=== Exercise instructions ===
Reproduce all the records word for word. Omit images.
Top of Input data
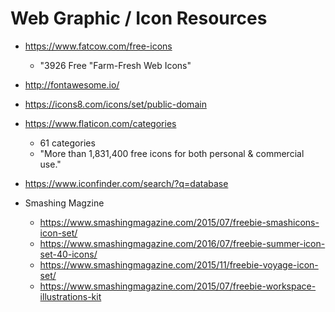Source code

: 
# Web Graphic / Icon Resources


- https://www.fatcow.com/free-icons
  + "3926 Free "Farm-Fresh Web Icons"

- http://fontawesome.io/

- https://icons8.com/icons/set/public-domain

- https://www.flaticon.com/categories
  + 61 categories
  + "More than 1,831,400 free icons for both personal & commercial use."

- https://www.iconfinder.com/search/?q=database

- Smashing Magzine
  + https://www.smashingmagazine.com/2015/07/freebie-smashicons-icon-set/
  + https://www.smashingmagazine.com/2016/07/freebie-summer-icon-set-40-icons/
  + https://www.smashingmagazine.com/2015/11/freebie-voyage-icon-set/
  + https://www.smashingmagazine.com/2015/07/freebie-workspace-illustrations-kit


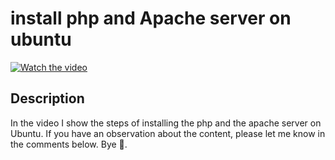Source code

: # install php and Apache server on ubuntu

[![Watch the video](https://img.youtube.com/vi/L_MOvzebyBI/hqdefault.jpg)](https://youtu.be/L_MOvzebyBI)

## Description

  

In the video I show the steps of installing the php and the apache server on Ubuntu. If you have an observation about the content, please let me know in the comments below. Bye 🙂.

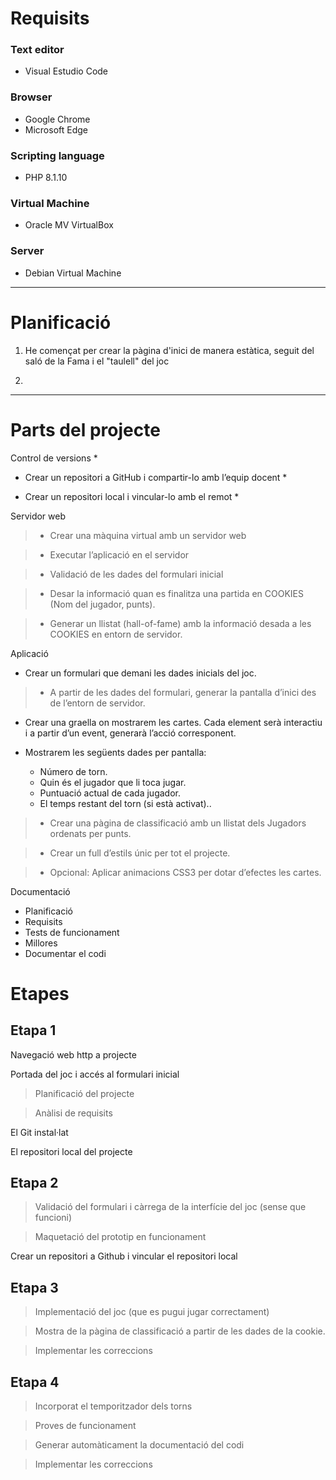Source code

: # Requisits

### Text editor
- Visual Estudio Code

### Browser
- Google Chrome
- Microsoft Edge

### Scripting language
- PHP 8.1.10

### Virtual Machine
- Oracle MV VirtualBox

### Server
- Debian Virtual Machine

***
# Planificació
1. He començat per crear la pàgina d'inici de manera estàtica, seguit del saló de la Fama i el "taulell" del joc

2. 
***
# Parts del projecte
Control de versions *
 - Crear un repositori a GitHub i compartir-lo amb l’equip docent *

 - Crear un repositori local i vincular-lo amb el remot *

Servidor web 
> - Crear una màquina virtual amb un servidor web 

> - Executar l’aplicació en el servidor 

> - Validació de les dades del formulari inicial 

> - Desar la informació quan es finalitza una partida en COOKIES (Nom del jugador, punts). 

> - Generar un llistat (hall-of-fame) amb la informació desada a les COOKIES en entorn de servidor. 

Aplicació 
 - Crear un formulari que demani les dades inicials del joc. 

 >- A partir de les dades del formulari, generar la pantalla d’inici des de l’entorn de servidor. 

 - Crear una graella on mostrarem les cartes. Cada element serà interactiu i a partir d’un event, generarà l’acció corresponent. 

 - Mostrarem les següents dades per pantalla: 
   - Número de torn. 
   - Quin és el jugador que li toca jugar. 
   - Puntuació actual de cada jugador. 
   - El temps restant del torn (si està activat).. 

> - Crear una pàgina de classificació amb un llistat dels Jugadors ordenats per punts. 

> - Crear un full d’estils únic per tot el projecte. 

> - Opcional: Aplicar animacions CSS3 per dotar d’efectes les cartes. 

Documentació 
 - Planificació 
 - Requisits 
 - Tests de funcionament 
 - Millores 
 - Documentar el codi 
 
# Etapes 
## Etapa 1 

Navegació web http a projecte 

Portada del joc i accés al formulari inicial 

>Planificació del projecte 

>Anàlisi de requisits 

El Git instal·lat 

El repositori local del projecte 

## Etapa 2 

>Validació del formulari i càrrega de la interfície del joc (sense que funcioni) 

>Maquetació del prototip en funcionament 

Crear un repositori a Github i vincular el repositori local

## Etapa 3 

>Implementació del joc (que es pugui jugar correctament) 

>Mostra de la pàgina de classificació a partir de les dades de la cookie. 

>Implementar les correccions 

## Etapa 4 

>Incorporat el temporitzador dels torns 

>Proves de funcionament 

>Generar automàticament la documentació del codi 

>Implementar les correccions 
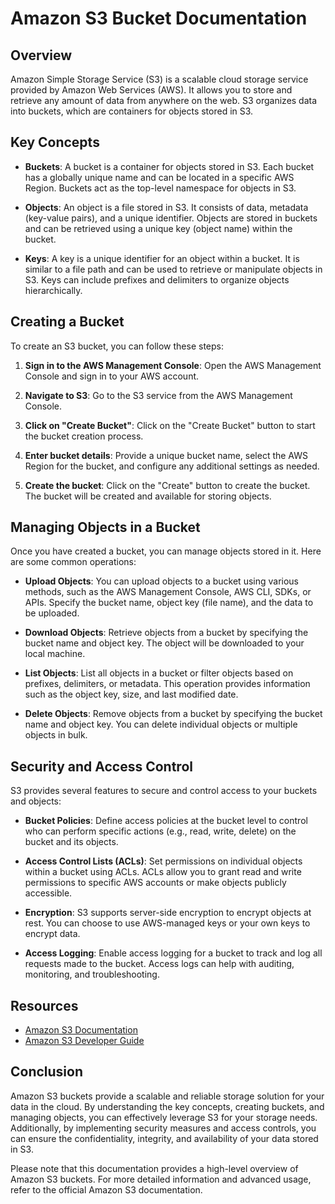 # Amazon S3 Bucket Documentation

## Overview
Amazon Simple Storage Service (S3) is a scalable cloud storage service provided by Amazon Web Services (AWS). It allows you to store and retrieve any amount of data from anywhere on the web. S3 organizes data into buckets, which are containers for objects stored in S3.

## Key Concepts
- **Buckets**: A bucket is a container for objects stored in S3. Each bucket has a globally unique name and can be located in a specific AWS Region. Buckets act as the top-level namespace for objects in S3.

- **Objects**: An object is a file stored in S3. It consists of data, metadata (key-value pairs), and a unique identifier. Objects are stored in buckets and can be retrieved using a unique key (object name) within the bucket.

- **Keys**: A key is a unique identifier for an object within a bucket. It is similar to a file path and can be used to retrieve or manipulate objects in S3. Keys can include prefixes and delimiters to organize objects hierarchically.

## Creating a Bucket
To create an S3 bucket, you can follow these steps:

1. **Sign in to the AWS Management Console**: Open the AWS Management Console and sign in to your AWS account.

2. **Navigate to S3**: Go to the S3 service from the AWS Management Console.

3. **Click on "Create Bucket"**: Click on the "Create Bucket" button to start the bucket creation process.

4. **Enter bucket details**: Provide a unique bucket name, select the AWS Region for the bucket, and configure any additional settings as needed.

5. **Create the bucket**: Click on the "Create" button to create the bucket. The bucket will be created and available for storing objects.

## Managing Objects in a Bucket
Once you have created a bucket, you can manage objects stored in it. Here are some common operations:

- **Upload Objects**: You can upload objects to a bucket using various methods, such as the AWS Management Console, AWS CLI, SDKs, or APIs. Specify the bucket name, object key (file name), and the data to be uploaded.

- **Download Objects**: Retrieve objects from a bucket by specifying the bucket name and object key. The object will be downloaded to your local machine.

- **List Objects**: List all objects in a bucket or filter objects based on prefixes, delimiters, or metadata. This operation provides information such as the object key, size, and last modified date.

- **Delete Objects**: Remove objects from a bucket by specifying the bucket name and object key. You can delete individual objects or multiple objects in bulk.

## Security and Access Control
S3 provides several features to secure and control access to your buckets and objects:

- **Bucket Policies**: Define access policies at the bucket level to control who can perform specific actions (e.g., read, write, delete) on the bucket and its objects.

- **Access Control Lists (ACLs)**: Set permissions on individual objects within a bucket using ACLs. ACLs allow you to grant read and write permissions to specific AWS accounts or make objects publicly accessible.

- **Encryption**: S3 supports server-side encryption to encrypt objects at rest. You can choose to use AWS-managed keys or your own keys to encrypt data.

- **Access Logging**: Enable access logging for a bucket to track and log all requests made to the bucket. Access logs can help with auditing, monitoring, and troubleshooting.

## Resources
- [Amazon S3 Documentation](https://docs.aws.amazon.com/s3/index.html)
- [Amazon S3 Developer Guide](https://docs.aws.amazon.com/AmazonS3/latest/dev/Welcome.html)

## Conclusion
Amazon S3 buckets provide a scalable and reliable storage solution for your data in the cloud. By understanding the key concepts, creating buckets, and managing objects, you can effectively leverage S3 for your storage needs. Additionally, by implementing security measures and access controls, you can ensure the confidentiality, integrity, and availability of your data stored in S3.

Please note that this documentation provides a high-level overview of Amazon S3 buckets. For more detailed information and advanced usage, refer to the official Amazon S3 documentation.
Bottom of Input data
=== Task answer ===
Source code

: 
# Web Graphic / Icon Resources


- https://www.fatcow.com/free-icons
  + "3926 Free "Farm-Fresh Web Icons"

- http://fontawesome.io/

- https://icons8.com/icons/set/public-domain

- https://www.flaticon.com/categories
  + 61 categories
  + "More than 1,831,400 free icons for both personal & commercial use."

- https://www.iconfinder.com/search/?q=database

- Smashing Magzine
  + https://www.smashingmagazine.com/2015/07/freebie-smashicons-icon-set/
  + https://www.smashingmagazine.com/2016/07/freebie-summer-icon-set-40-icons/
  + https://www.smashingmagazine.com/2015/11/freebie-voyage-icon-set/
  + https://www.smashingmagazine.com/2015/07/freebie-workspace-illustrations-kit


Source code

: # install php and Apache server on ubuntu

[![Watch the video](https://img.youtube.com/vi/L_MOvzebyBI/hqdefault.jpg)](https://youtu.be/L_MOvzebyBI)

## Description

  

In the video I show the steps of installing the php and the apache server on Ubuntu. If you have an observation about the content, please let me know in the comments below. Bye 🙂.

Source code

: # Requisits

### Text editor
- Visual Estudio Code

### Browser
- Google Chrome
- Microsoft Edge

### Scripting language
- PHP 8.1.10

### Virtual Machine
- Oracle MV VirtualBox

### Server
- Debian Virtual Machine

***
# Planificació
1. He començat per crear la pàgina d'inici de manera estàtica, seguit del saló de la Fama i el "taulell" del joc

2. 
***
# Parts del projecte
Control de versions *
 - Crear un repositori a GitHub i compartir-lo amb l’equip docent *

 - Crear un repositori local i vincular-lo amb el remot *

Servidor web 
> - Crear una màquina virtual amb un servidor web 

> - Executar l’aplicació en el servidor 

> - Validació de les dades del formulari inicial 

> - Desar la informació quan es finalitza una partida en COOKIES (Nom del jugador, punts). 

> - Generar un llistat (hall-of-fame) amb la informació desada a les COOKIES en entorn de servidor. 

Aplicació 
 - Crear un formulari que demani les dades inicials del joc. 

 >- A partir de les dades del formulari, generar la pantalla d’inici des de l’entorn de servidor. 

 - Crear una graella on mostrarem les cartes. Cada element serà interactiu i a partir d’un event, generarà l’acció corresponent. 

 - Mostrarem les següents dades per pantalla: 
   - Número de torn. 
   - Quin és el jugador que li toca jugar. 
   - Puntuació actual de cada jugador. 
   - El temps restant del torn (si està activat).. 

> - Crear una pàgina de classificació amb un llistat dels Jugadors ordenats per punts. 

> - Crear un full d’estils únic per tot el projecte. 

> - Opcional: Aplicar animacions CSS3 per dotar d’efectes les cartes. 

Documentació 
 - Planificació 
 - Requisits 
 - Tests de funcionament 
 - Millores 
 - Documentar el codi 
 
# Etapes 
## Etapa 1 

Navegació web http a projecte 

Portada del joc i accés al formulari inicial 

>Planificació del projecte 

>Anàlisi de requisits 

El Git instal·lat 

El repositori local del projecte 

## Etapa 2 

>Validació del formulari i càrrega de la interfície del joc (sense que funcioni) 

>Maquetació del prototip en funcionament 

Crear un repositori a Github i vincular el repositori local

## Etapa 3 

>Implementació del joc (que es pugui jugar correctament) 

>Mostra de la pàgina de classificació a partir de les dades de la cookie. 

>Implementar les correccions 

## Etapa 4 

>Incorporat el temporitzador dels torns 

>Proves de funcionament 

>Generar automàticament la documentació del codi 

>Implementar les correccions 
 # Amazon S3 Bucket Documentation

## Overview
Amazon Simple Storage Service (S3) is a scalable cloud storage service provided by Amazon Web Services (AWS). It allows you to store and retrieve any amount of data from anywhere on the web. S3 organizes data into buckets, which are containers for objects stored in S3.

## Key Concepts
- **Buckets**: A bucket is a container for objects stored in S3. Each bucket has a globally unique name and can be located in a specific AWS Region. Buckets act as the top-level namespace for objects in S3.

- **Objects**: An object is a file stored in S3. It consists of data, metadata (key-value pairs), and a unique identifier. Objects are stored in buckets and can be retrieved using a unique key (object name) within the bucket.

- **Keys**: A key is a unique identifier for an object within a bucket. It is similar to a file path and can be used to retrieve or manipulate objects in S3. Keys can include prefixes and delimiters to organize objects hierarchically.

## Creating a Bucket
To create an S3 bucket, you can follow these steps:

1. **Sign in to the AWS Management Console**: Open the AWS Management Console and sign in to your AWS account.

2. **Navigate to S3**: Go to the S3 service from the AWS Management Console.

3. **Click on "Create Bucket"**: Click on the "Create Bucket" button to start the bucket creation process.

4. **Enter bucket details**: Provide a unique bucket name, select the AWS Region for the bucket, and configure any additional settings as needed.

5. **Create the bucket**: Click on the "Create" button to create the bucket. The bucket will be created and available for storing objects.

## Managing Objects in a Bucket
Once you have created a bucket, you can manage objects stored in it. Here are some common operations:

- **Upload Objects**: You can upload objects to a bucket using various methods, such as the AWS Management Console, AWS CLI, SDKs, or APIs. Specify the bucket name, object key (file name), and the data to be uploaded.

- **Download Objects**: Retrieve objects from a bucket by specifying the bucket name and object key. The object will be downloaded to your local machine.

- **List Objects**: List all objects in a bucket or filter objects based on prefixes, delimiters, or metadata. This operation provides information such as the object key, size, and last modified date.

- **Delete Objects**: Remove objects from a bucket by specifying the bucket name and object key. You can delete individual objects or multiple objects in bulk.

## Security and Access Control
S3 provides several features to secure and control access to your buckets and objects:

- **Bucket Policies**: Define access policies at the bucket level to control who can perform specific actions (e.g., read, write, delete) on the bucket and its objects.

- **Access Control Lists (ACLs)**: Set permissions on individual objects within a bucket using ACLs. ACLs allow you to grant read and write permissions to specific AWS accounts or make objects publicly accessible.

- **Encryption**: S3 supports server-side encryption to encrypt objects at rest. You can choose to use AWS-managed keys or your own keys to encrypt data.

- **Access Logging**: Enable access logging for a bucket to track and log all requests made to the bucket. Access logs can help with auditing, monitoring, and troubleshooting.

## Resources
- [Amazon S3 Documentation](https://docs.aws.amazon.com/s3/index.html)
- [Amazon S3 Developer Guide](https://docs.aws.amazon.com/AmazonS3/latest/dev/Welcome.html)

## Conclusion
Amazon S3 buckets provide a scalable and reliable storage solution for your data in the cloud. By understanding the key concepts, creating buckets, and managing objects, you can effectively leverage S3 for your storage needs. Additionally, by implementing security measures and access controls, you can ensure the confidentiality, integrity, and availability of your data stored in S3.

Please note that this documentation provides a high-level overview of Amazon S3 buckets. For more detailed information and advanced usage, refer to the official Amazon S3 documentation.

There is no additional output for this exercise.